» **RECORDS TO PROCESS**
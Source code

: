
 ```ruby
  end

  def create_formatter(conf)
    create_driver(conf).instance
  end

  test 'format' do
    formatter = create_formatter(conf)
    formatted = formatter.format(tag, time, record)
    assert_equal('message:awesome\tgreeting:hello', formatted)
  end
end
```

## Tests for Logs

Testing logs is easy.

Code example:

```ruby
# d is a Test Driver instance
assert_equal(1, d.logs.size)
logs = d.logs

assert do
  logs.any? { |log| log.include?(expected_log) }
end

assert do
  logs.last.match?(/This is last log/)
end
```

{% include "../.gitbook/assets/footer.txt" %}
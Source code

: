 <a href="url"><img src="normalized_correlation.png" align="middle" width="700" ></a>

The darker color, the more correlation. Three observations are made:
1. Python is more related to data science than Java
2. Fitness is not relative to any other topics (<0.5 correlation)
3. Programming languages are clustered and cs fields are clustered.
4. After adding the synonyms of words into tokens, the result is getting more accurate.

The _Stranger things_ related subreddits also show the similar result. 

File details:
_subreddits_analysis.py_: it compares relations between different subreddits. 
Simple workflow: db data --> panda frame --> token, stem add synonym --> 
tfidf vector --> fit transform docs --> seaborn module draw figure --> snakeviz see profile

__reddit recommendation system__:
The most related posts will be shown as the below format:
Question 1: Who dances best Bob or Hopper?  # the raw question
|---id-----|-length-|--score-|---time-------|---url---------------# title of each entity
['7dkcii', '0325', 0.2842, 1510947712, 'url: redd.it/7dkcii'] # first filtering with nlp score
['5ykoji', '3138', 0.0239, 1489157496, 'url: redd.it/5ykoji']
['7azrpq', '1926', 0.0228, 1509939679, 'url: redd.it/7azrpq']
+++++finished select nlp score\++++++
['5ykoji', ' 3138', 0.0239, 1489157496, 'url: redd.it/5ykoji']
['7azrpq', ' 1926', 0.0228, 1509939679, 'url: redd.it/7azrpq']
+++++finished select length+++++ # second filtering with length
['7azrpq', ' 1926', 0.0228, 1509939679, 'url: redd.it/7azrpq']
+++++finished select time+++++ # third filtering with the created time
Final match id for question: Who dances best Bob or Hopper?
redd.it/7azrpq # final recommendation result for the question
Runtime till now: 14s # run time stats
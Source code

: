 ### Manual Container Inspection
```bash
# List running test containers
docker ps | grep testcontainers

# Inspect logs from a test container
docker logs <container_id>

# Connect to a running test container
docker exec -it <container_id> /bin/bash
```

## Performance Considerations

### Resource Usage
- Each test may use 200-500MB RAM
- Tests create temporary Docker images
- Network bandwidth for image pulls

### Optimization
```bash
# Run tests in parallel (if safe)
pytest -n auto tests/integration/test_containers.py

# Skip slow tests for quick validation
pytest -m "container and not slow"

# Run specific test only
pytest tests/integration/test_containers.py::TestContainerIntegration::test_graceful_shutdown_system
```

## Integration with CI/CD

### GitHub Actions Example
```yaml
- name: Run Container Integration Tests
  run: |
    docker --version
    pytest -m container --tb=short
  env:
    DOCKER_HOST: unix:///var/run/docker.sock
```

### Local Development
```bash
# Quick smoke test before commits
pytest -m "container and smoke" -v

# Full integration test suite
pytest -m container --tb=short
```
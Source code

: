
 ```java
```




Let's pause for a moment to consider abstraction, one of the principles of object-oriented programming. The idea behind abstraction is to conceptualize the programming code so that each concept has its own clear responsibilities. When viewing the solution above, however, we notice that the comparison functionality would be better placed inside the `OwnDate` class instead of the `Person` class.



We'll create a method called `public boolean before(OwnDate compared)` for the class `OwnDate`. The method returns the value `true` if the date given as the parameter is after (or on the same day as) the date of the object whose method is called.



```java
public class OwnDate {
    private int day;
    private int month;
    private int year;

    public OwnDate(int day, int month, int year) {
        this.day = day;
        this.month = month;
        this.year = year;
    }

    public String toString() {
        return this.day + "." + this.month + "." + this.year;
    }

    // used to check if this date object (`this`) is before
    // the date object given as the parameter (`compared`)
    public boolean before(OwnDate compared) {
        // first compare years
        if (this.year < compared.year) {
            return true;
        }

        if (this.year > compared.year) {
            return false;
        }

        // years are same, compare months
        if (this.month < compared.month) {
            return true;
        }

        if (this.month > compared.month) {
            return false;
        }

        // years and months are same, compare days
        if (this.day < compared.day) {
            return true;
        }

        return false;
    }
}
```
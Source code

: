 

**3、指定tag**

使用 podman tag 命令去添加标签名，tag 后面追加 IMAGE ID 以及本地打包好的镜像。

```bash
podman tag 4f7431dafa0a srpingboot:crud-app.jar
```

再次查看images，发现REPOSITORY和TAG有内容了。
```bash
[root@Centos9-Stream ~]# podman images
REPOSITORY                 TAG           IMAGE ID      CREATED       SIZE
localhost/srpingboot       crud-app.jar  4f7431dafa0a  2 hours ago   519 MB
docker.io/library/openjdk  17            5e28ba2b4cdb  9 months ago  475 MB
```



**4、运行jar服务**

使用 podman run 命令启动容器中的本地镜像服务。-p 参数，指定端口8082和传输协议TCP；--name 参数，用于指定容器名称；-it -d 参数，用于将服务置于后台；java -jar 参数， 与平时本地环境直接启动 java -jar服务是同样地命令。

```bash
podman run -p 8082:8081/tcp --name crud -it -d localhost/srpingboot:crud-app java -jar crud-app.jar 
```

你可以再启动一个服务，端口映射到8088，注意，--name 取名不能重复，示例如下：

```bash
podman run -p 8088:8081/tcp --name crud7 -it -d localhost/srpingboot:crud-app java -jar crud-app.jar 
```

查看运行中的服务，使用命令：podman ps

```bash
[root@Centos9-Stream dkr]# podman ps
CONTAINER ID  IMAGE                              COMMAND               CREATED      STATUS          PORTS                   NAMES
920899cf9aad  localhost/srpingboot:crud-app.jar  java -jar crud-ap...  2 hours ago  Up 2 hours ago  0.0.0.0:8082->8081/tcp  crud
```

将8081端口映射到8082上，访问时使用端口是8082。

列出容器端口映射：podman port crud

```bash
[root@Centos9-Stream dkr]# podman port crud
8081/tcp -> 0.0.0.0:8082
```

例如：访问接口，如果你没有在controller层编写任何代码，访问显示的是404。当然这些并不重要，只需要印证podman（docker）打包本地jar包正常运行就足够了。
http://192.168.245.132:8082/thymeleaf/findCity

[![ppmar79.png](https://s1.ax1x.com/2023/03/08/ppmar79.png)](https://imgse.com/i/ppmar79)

» **EXERCISE**
Your task is to find every line above containing the word "first" and copy it.

» **SOLUTION FOR THIS TASK**
['7dkcii', '0325', 0.2842, 1510947712, 'url: redd.it/7dkcii'] # first filtering with nlp score
        // first compare years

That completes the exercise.